Exercise requirements:
Some lines below hold "الله". Pick them out and copy them.

<<<<

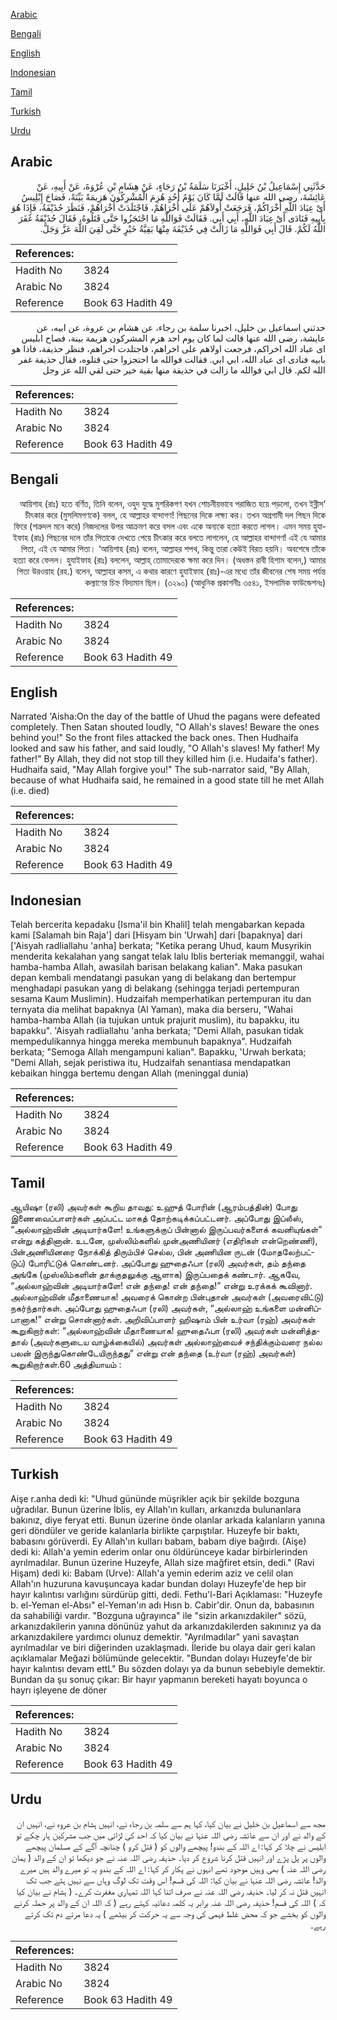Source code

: [Arabic](#arabic)

[Bengali](#bengali)

[English](#english)

[Indonesian](#indonesian)

[Tamil](#tamil)

[Turkish](#turkish)

[Urdu](#urdu)

## Arabic


<div dir="rtl" lang="ar" style={{fontSize:'larger',backgroundColor:'#f8f9fa',padding:20}}>
حَدَّثَنِي إِسْمَاعِيلُ بْنُ خَلِيلٍ، أَخْبَرَنَا سَلَمَةُ بْنُ رَجَاءٍ، عَنْ هِشَامِ بْنِ عُرْوَةَ، عَنْ أَبِيهِ، عَنْ عَائِشَةَ، رضى الله عنها قَالَتْ لَمَّا كَانَ يَوْمُ أُحُدٍ هُزِمَ الْمُشْرِكُونَ هَزِيمَةً بَيِّنَةً، فَصَاحَ إِبْلِيسُ أَىْ عِبَادَ اللَّهِ أُخْرَاكُمْ، فَرَجَعَتْ أُولاَهُمْ عَلَى أُخْرَاهُمْ، فَاجْتَلَدَتْ أُخْرَاهُمْ، فَنَظَرَ حُذَيْفَةُ، فَإِذَا هُوَ بِأَبِيهِ فَنَادَى أَىْ عِبَادَ اللَّهِ، أَبِي أَبِي‏.‏ فَقَالَتْ فَوَاللَّهِ مَا احْتَجَزُوا حَتَّى قَتَلُوهُ، فَقَالَ حُذَيْفَةُ غَفَرَ اللَّهُ لَكُمْ‏.‏ قَالَ أَبِي فَوَاللَّهِ مَا زَالَتْ فِي حُذَيْفَةَ مِنْهَا بَقِيَّةُ خَيْرٍ حَتَّى لَقِيَ اللَّهَ عَزَّ وَجَلَّ‏.‏
</div>
<div style={{backgroundColor:'#f8f9fa',padding:20, marginBottom: 10}}><table> <thead> <tr> <th>References:</th> <th></th> </tr> </thead> <tbody><tr><td>Hadith No</td><td>3824</td></tr><tr><td>Arabic No</td><td>3824</td></tr><tr><td>Reference</td><td>Book 63 Hadith 49</td></tr></tbody></table></div>


<div dir="rtl" lang="ar" style={{fontSize:'larger',backgroundColor:'#f8f9fa',padding:20}}>
حدثني اسماعيل بن خليل، اخبرنا سلمة بن رجاء، عن هشام بن عروة، عن ابيه، عن عايشة، رضى الله عنها قالت لما كان يوم احد هزم المشركون هزيمة بينة، فصاح ابليس اى عباد الله اخراكم، فرجعت اولاهم على اخراهم، فاجتلدت اخراهم، فنظر حذيفة، فاذا هو بابيه فنادى اى عباد الله، ابي ابي. فقالت فوالله ما احتجزوا حتى قتلوه، فقال حذيفة غفر الله لكم. قال ابي فوالله ما زالت في حذيفة منها بقية خير حتى لقي الله عز وجل
</div>
<div style={{backgroundColor:'#f8f9fa',padding:20, marginBottom: 10}}><table> <thead> <tr> <th>References:</th> <th></th> </tr> </thead> <tbody><tr><td>Hadith No</td><td>3824</td></tr><tr><td>Arabic No</td><td>3824</td></tr><tr><td>Reference</td><td>Book 63 Hadith 49</td></tr></tbody></table></div>

## Bengali


<div dir="rtl" lang="bn" style={{fontSize:'larger',backgroundColor:'#f8f9fa',padding:20}}>
‘আয়িশাহ (রাঃ) হতে বর্ণিত, তিনি বলেন, ওহুদ যুদ্ধে মুশরিকগণ যখন শোচনীয়ভাবে পরাজিত হয়ে পড়লো, তখন ইব্লীস চীৎকার করে (মুসলিমগণকে) বলল, হে আল্লাহর বান্দাগণ! পিছনের দিকে লক্ষ্য কর। তখন অগ্রগামী দল পিছন দিকে ফিরে (শত্রুদল মনে করে) নিজদলের উপর আক্রমণ করে বসল এবং একে অন্যকে হত্যা করতে লাগল। এমন সময় হুযাইফাহ (রাঃ) পিছনের দলে তাঁর পিতাকে দেখতে পেয়ে চীৎকার করে বলতে লাগলেন, হে আল্লাহর বান্দাগণ! এই যে আমার পিতা, এই যে আমার পিতা। ‘আয়িশাহ (রাঃ) বলেন, আল্লাহর শপথ, কিন্তু তারা কেউই বিরত হয়নি। অবশেষে তাঁকে হত্যা করে ফেলল। হুযাইফাহ (রাঃ) বললেন, আল্লাহ্ তোমাদেরকে ক্ষমা করে দিন। (অধস্তন রাবী হিশাম বলেন,) আমার পিতা উরওয়াহ (রহ.) বলেন, আল্লাহর কসম, এ কথার কারণে হুযাইফাহ (রাঃ)-এর মধ্যে তাঁর জীবনের শেষ সময় পর্যন্ত কল্যাণের চিহ্ন বিদ্যমান ছিল। (৩২৯০) (আধুনিক প্রকাশনীঃ ৩৫৪১, ইসলামিক ফাউন্ডেশনঃ)
</div>
<div style={{backgroundColor:'#f8f9fa',padding:20, marginBottom: 10}}><table> <thead> <tr> <th>References:</th> <th></th> </tr> </thead> <tbody><tr><td>Hadith No</td><td>3824</td></tr><tr><td>Arabic No</td><td>3824</td></tr><tr><td>Reference</td><td>Book 63 Hadith 49</td></tr></tbody></table></div>

## English


<div dir="ltr" lang="en" style={{fontSize:'larger',backgroundColor:'#f8f9fa',padding:20}}>
Narrated 'Aisha:On the day of the battle of Uhud the pagans were defeated completely. Then Satan shouted loudly, "O Allah's slaves! Beware the ones behind you!" So the front files attacked the back ones. Then Hudhaifa looked and saw his father, and said loudly, "O Allah's slaves! My father! My father!" By Allah, they did not stop till they killed him (i.e. Hudaifa's father). Hudhaifa said, "May Allah forgive you!" The sub-narrator said, "By Allah, because of what Hudhaifa said, he remained in a good state till he met Allah (i.e. died)
</div>
<div style={{backgroundColor:'#f8f9fa',padding:20, marginBottom: 10}}><table> <thead> <tr> <th>References:</th> <th></th> </tr> </thead> <tbody><tr><td>Hadith No</td><td>3824</td></tr><tr><td>Arabic No</td><td>3824</td></tr><tr><td>Reference</td><td>Book 63 Hadith 49</td></tr></tbody></table></div>

## Indonesian


<div dir="ltr" lang="id" style={{fontSize:'larger',backgroundColor:'#f8f9fa',padding:20}}>
Telah bercerita kepadaku [Isma'il bin Khalil] telah mengabarkan kepada kami [Salamah bin Raja'] dari [Hisyam bin 'Urwah] dari [bapaknya] dari ['Aisyah radliallahu 'anha] berkata; "Ketika perang Uhud, kaum Musyrikin menderita kekalahan yang sangat telak lalu Iblis berteriak memanggil, wahai hamba-hamba Allah, awasilah barisan belakang kalian". Maka pasukan depan kembali mendatangi pasukan yang di belakang dan bertempur menghadapi pasukan yang di belakang (sehingga terjadi pertempuran sesama Kaum Muslimin). Hudzaifah memperhatikan pertempuran itu dan ternyata dia melihat bapaknya (Al Yaman), maka dia berseru, "Wahai hamba-hamba Allah (ia tujukan untuk prajurit muslim), itu bapakku, itu bapakku". 'Aisyah radliallahu 'anha berkata; "Demi Allah, pasukan tidak mempedulikannya hingga mereka membunuh bapaknya". Hudzaifah berkata; "Semoga Allah mengampuni kalian". Bapakku, 'Urwah berkata; "Demi Allah, sejak peristiwa itu, Hudzaifah senantiasa mendapatkan kebaikan hingga bertemu dengan Allah (meninggal dunia)
</div>
<div style={{backgroundColor:'#f8f9fa',padding:20, marginBottom: 10}}><table> <thead> <tr> <th>References:</th> <th></th> </tr> </thead> <tbody><tr><td>Hadith No</td><td>3824</td></tr><tr><td>Arabic No</td><td>3824</td></tr><tr><td>Reference</td><td>Book 63 Hadith 49</td></tr></tbody></table></div>

## Tamil


<div dir="ltr" lang="ta" style={{fontSize:'larger',backgroundColor:'#f8f9fa',padding:20}}>
ஆயிஷா (ரலி) அவர்கள் கூறிய தாவது: உஹுத் போரின் (ஆரம்பத்தின்) போது இணைவைப்பாளர்கள் அப்பட்ட மாகத் தோற்கடிக்கப்பட்டனர். அப்போது இப்லீஸ், “அல்லாஹ்வின் அடியார்களே! உங்களுக்குப் பின்னால் இருப்பவர்களைக் கவனியுங்கள்” என்று கத்தினான். உடனே, முஸ்லிம்களில் முன்அணியினர் (எதிரிகள் என்றெண்ணி), பின்அணியினரை நோக்கித் திரும்பிச் செல்ல, பின் அணியின ருடன் (மோதலேற்பட்டுப்) போரிட்டுக் கொண்டனர். அப்போது ஹுதைஃபா (ரலி) அவர்கள், தம் தந்தை அங்கே (முஸ்லிம்களின் தாக்குதலுக்கு ஆளாக) இருப்பதைக் கண்டார். ஆகவே, “அல்லாஹ்வின் அடியார்களே! என் தந்தை! என் தந்தை!” என்று உரக்கக் கூவினார். அல்லாஹ்வின் மீதாணையாக! அவரைக் கொன்ற பின்புதான் அவர்கள் (அவரைவிட்டு) நகர்ந்தார்கள். அப்போது ஹுதைஃபா (ரலி) அவர்கள், “அல்லாஹ் உங்களை மன்னிப்பானாக!” என்று சொன்னார்கள். அறிவிப்பாளர் ஹிஷாம் பின் உர்வா (ரஹ்) அவர்கள் கூறுகிறார்கள்: “அல்லாஹ்வின் மீதாணையாக! ஹுதைஃபா (ரலி) அவர்கள் மன்னித்ததால் (அவர்களுடைய வாழ்க்கையில்) அவர்கள் அல்லாஹ்வைச் சந்திக்கும்வரை நல்ல பலன் இருந்துகொண்டேயிருந்தது” என்று என் தந்தை (உர்வா (ரஹ்) அவர்கள்) கூறுகிறார்கள்.60 அத்தியாயம் :
</div>
<div style={{backgroundColor:'#f8f9fa',padding:20, marginBottom: 10}}><table> <thead> <tr> <th>References:</th> <th></th> </tr> </thead> <tbody><tr><td>Hadith No</td><td>3824</td></tr><tr><td>Arabic No</td><td>3824</td></tr><tr><td>Reference</td><td>Book 63 Hadith 49</td></tr></tbody></table></div>

## Turkish


<div dir="ltr" lang="tr" style={{fontSize:'larger',backgroundColor:'#f8f9fa',padding:20}}>
Aişe r.anha dedi ki: "Uhud gününde müşrikler açık bir şekilde bozguna uğradılar. Bunun üzerine İblis, ey Allah'ın kulları, arkanızda bulunanlara bakınız, diye feryat etti. Bunun üzerine önde olanlar arkada kalanların yanına geri döndüler ve geride kalanlarla birlikte çarpıştılar. Huzeyfe bir baktı, babasını görüverdi. Ey Allah'ın kulları babam, babam diye bağırdı. (Aişe) dedi ki: Allah'a yemin ederim onlar onu öldürünceye kadar birbirlerinden ayrılmadılar. Bunun üzerine Huzeyfe, Allah size mağfiret etsin, dedi." (Ravi Hişam) dedi ki: Babam (Urve): Allah'a yemin ederim aziz ve celil olan Allah'ın huzuruna kavuşuncaya kadar bundan dolayı Huzeyfe'de hep bir hayır kalıntısı varlığını sürdürüp gitti, dedi. Fethu'l-Bari Açıklaması: "Huzeyfe b. el-Yeman el-Absı" el-Yeman'ın adı Hısn b. Cabir'dir. Onun da, babasının da sahabiliği vardır. "Bozguna uğrayınca" ile "sizin arkanızdakiler" sözü, arkanızdakilerin yanına dönünüz yahut da arkanızdakilerden sakınınız ya da arkanızdakilere yardımcı olunuz demektir. "Ayrılmadılar" yani savaştan ayrılmadılar ve biri diğerinden uzaklaşmadı. İleride bu olaya dair geri kalan açıklamalar Meğazi bölümünde gelecektir. "Bundan dolayı Huzeyfe'de bir hayır kalıntısı devam ettL" Bu sözden dolayı ya da bunun sebebiyle demektir. Bundan da şu sonuç çıkar: Bir hayır yapmanın bereketi hayatı boyunca o hayrı işleyene de döner
</div>
<div style={{backgroundColor:'#f8f9fa',padding:20, marginBottom: 10}}><table> <thead> <tr> <th>References:</th> <th></th> </tr> </thead> <tbody><tr><td>Hadith No</td><td>3824</td></tr><tr><td>Arabic No</td><td>3824</td></tr><tr><td>Reference</td><td>Book 63 Hadith 49</td></tr></tbody></table></div>

## Urdu


<div dir="rtl" lang="ur" style={{fontSize:'larger',backgroundColor:'#f8f9fa',padding:20}}>
مجھ سے اسماعیل بن خلیل نے بیان کیا، کہا ہم سے سلمہ بن رجاء نے، انہیں ہشام بن عروہ نے، انہیں ان کے والد نے اور ان سے عائشہ رضی اللہ عنہا نے بیان کیا کہ احد کی لڑائی میں جب مشرکین ہار چکے تو ابلیس نے چلا کر کہا: اے اللہ کے بندو! پیچھے والوں کو ( قتل کرو ) چنانچہ آگے کے مسلمان پیچھے والوں پر پل پڑے اور انہیں قتل کرنا شروع کر دیا۔ حذیفہ رضی اللہ عنہ نے جو دیکھا تو ان کے والد ( یمان رضی اللہ عنہ ) بھی وہیں موجود تھے انہوں نے پکار کر کہا: اے اللہ کے بندو یہ تو میرے والد ہیں میرے والد! عائشہ رضی اللہ عنہا نے بیان کیا: اللہ کی قسم! اس وقت تک لوگ وہاں سے نہیں ہٹے جب تک انہیں قتل نہ کر لیا۔ حذیفہ رضی اللہ عنہ نے صرف اتنا کہا اللہ تمہاری مغفرت کرے۔ ( ہشام نے بیان کیا کہ ) اللہ کی قسم! حذیفہ رضی اللہ عنہ برابر یہ کلمہ دعائیہ کہتے رہے ( کہ اللہ ان کے والد پر حملہ کرنے والوں کو بخشے جو کہ محض غلط فہمی کی وجہ سے یہ حرکت کر بیٹھے ) یہ دعا مرتے دم تک کرتے رہے۔
</div>
<div style={{backgroundColor:'#f8f9fa',padding:20, marginBottom: 10}}><table> <thead> <tr> <th>References:</th> <th></th> </tr> </thead> <tbody><tr><td>Hadith No</td><td>3824</td></tr><tr><td>Arabic No</td><td>3824</td></tr><tr><td>Reference</td><td>Book 63 Hadith 49</td></tr></tbody></table></div>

>>>>

Reply to the task:
حَدَّثَنِي إِسْمَاعِيلُ بْنُ خَلِيلٍ، أَخْبَرَنَا سَلَمَةُ بْنُ رَجَاءٍ، عَنْ هِشَامِ بْنِ عُرْوَةَ، عَنْ أَبِيهِ، عَنْ عَائِشَةَ، رضى الله عنها قَالَتْ لَمَّا كَانَ يَوْمُ أُحُدٍ هُزِمَ الْمُشْرِكُونَ هَزِيمَةً بَيِّنَةً، فَصَاحَ إِبْلِيسُ أَىْ عِبَادَ اللَّهِ أُخْرَاكُمْ، فَرَجَعَتْ أُولاَهُمْ عَلَى أُخْرَاهُمْ، فَاجْتَلَدَتْ أُخْرَاهُمْ، فَنَظَرَ حُذَيْفَةُ، فَإِذَا هُوَ بِأَبِيهِ فَنَادَى أَىْ عِبَادَ اللَّهِ، أَبِي أَبِي‏.‏ فَقَالَتْ فَوَاللَّهِ مَا احْتَجَزُوا حَتَّى قَتَلُوهُ، فَقَالَ حُذَيْفَةُ غَفَرَ اللَّهُ لَكُمْ‏.‏ قَالَ أَبِي فَوَاللَّهِ مَا زَالَتْ فِي حُذَيْفَةَ مِنْهَا بَقِيَّةُ خَيْرٍ حَتَّى لَقِيَ اللَّهَ عَزَّ وَجَلَّ‏.‏
حدثني اسماعيل بن خليل، اخبرنا سلمة بن رجاء، عن هشام بن عروة، عن ابيه، عن عايشة، رضى الله عنها قالت لما كان يوم احد هزم المشركون هزيمة بينة، فصاح ابليس اى عباد الله اخراكم، فرجعت اولاهم على اخراهم، فاجتلدت اخراهم، فنظر حذيفة، فاذا هو بابيه فنادى اى عباد الله، ابي ابي. فقالت فوالله ما احتجزوا حتى قتلوه، فقال حذيفة غفر الله لكم. قال ابي فوالله ما زالت في حذيفة منها بقية خير حتى لقي الله عز وجل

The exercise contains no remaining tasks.